宮沢りえさん演じる主役のお母さんの強さに惚れ惚れしました。彼女はガンになり余命2か月と宣告を受けますが、そこから杉咲花ちゃん演じる娘がたくましく生きられるように娘が学校でいじめにあっていても、「今学校に行かなければ一生学校に行けなくなる」と娘を突き放し、娘はそれに応えるように盗まれた制服を取り戻し、また蒸発した夫(オダギリージョー)の居場所を探偵に突き止めてもらい夫に戻ってくるように自ら言いに行くと、夫が他の女性に産ませた9歳の娘も一緒に来ることになります。そして最初血のつながっていると思われた娘(杉咲花)は実は本当の娘でなく、彼女は娘と共に小旅行に出かけ店で美味しいカニを食べ終え車に戻ると、いきなり娘に向かって「店で働く(聾唖者の)女性が母親だから戻って話してきなさい」と言い放つのです。その女性は幼い娘を置いて出て行ったのですが、毎年カニを送ってくれたため、彼女は必ずお礼状を娘に書かせていました。そして「いつか役立つから」と小さい時から娘に手話を習わせ、それは実の母との会話のために彼女が習わせていたことだったのです。その短い旅の中でバックパッカーの青年(松坂桃李)に会い、行く当てのない旅をしている彼を彼女が諭したりもします。また自分が幼い時に戻ってくると言って戻らなかった母親の居場所がわかり、その家に訪ねて行ったりもします。それらは彼女にとってのバケットリストのようなもので、やりたいことを短期間に一気にやってしまいます。彼女がガンで死間近になると、探偵の親子やバックパッカーの青年、聾唖者の実の母まで集まり、最後は家業の銭湯でお葬式を挙げます…。

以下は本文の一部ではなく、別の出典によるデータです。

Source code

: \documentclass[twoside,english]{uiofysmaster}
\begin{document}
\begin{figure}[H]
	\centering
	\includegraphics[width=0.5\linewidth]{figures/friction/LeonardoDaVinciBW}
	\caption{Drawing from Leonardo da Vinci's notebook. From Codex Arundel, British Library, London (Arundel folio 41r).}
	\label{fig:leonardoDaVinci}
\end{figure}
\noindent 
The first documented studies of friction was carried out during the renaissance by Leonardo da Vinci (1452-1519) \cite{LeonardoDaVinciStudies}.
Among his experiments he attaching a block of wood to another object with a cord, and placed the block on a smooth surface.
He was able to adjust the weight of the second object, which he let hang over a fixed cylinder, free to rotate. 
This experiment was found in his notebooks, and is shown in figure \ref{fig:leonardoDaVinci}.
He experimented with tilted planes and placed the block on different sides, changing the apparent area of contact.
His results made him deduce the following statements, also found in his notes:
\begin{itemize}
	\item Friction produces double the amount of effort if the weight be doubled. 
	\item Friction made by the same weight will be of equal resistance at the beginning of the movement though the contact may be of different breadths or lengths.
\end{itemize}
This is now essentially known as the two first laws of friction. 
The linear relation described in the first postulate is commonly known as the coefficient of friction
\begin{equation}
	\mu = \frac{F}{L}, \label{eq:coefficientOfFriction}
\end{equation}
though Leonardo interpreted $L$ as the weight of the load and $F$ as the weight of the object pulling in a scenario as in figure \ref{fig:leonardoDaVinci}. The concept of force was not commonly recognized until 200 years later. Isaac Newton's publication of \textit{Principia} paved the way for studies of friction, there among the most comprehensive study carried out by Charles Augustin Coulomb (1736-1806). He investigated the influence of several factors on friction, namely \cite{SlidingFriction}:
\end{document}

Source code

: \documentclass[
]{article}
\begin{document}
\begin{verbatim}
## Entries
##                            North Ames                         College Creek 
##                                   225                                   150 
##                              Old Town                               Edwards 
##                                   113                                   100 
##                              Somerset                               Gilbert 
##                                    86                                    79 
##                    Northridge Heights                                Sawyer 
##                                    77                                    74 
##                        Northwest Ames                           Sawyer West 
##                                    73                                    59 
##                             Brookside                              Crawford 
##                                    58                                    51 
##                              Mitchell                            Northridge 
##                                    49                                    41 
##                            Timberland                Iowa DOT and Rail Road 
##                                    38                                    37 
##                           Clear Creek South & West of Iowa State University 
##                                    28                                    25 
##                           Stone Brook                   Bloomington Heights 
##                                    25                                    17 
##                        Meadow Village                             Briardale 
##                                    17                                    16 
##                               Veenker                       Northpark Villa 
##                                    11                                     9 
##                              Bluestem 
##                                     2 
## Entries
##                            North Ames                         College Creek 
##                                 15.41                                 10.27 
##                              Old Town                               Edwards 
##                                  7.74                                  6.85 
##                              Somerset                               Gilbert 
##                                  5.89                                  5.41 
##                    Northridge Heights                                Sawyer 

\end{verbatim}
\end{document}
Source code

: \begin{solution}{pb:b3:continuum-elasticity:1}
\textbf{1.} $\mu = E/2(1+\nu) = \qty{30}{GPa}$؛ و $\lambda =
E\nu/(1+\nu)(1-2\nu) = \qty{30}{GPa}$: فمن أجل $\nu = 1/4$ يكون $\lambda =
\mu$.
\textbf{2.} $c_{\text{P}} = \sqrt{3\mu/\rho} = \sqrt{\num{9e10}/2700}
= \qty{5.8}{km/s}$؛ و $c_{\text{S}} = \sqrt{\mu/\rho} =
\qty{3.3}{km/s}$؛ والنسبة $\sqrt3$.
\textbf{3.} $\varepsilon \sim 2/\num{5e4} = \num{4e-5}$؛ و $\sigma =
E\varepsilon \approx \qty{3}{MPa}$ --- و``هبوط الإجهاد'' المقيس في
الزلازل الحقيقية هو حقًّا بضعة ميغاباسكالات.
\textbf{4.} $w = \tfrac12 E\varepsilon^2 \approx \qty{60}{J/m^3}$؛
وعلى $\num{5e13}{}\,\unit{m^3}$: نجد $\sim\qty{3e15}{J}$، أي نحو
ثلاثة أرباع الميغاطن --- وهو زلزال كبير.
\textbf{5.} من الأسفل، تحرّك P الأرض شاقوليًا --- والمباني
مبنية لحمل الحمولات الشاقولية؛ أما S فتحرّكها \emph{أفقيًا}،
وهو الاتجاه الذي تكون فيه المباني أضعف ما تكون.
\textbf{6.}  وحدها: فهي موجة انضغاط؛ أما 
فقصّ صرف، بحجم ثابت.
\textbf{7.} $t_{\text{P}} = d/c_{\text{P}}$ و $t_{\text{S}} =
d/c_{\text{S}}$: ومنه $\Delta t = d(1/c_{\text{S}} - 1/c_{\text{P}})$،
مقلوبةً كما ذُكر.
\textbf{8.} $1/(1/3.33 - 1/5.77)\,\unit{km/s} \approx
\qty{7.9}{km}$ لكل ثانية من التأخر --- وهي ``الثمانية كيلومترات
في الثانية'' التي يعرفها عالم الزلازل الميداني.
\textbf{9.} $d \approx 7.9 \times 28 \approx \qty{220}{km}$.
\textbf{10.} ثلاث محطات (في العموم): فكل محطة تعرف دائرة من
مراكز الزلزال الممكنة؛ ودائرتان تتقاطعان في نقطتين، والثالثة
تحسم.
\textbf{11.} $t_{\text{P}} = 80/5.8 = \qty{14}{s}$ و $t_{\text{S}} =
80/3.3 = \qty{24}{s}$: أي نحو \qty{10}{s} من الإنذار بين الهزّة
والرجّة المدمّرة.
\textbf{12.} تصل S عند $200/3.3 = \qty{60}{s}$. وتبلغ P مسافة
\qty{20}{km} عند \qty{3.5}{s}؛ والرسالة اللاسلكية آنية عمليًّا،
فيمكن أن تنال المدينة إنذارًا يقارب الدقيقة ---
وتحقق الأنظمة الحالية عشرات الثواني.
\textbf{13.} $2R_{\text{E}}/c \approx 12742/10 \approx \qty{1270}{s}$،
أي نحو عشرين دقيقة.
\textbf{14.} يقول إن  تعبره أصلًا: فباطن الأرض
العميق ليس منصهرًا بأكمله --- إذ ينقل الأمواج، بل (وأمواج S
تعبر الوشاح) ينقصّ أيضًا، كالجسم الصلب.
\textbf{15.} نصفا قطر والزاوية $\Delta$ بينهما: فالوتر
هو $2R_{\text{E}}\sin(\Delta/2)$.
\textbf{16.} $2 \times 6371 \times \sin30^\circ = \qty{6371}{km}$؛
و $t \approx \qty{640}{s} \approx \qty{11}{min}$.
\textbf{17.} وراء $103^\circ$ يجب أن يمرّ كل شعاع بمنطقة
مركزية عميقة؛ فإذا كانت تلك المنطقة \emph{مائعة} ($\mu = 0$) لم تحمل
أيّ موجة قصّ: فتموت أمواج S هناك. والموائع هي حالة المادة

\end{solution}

所々にかなり泣けました。彼女がガンに罹ったことより次々に起こる出来事のほうが強烈すぎて、ガンよりもその出来事や事実のほうに泣けました。セリフもそう多くなく端的でそれで充分意味も伝わり、とっても素晴らしかったです。脚本が実に素晴らしかった。そしてやはり宮沢りえさんの演技が何より素晴らしかった。賞を色々獲る意味がわかる映画でした。
>nice!をいただき、皆様ありがとうございます。